Desde 1972, cuando publicó Survival, hasta hoy, la obra de Atwood redime y perfecciona esa obsesión. En su literatura, los personajes luchan por salvarse de sí mismos y de sus fantasmas (como en Ojos de gato y The Robber Bride), o de los fantasmas del mundo natural (Surfacing) o de la monstruosa sociedad que trata de destruirlos (El cuento de la criada) o aún de los estragos de una ciencia enloquecida (Onyx y Craye). No es casual que la ciencia-ficción, literatura de redención por excelencia, le haya brindado un campo fértil para sus últimas narraciones.

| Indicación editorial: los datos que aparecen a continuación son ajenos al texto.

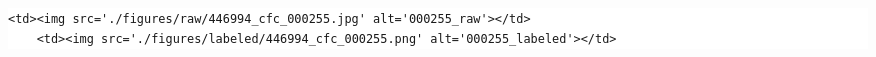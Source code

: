 	<td><img src='./figures/raw/446994_cfc_000255.jpg' alt='000255_raw'></td>
        <td><img src='./figures/labeled/446994_cfc_000255.png' alt='000255_labeled'></td>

Hoy, gracias a Atwood, la literatura canadiense tiene un pasado que se extiende hasta los confines del siglo XVIII, y un presente tan rico y variado que ya no puede limitarse a las fronteras del país. Gracias a ella, el escritor canadiense es capaz de trabajar sin sentir que escribe en el vacío de un país casi inexistente. Pero ninguna literatura, una vez afirmada, sigue siendo autóctona. La obra de Atwood, traducida a decenas de idiomas, no es leída como "canadiense", sino como el reflejo de cada uno de sus lectores que, a través del mundo, sienten que el destino de esos personajes, sea cual fuera su nacionalidad, no les es ajeno, y les revela espejos para experiencias que hasta entonces no sabían comunes. Quizás sea ése el mayor atributo de Atwood: el haber reconocido en la exploración y creación de mitos locales, algo infinitamente más profundo, menos circunspecto y, sobre todo, más universal.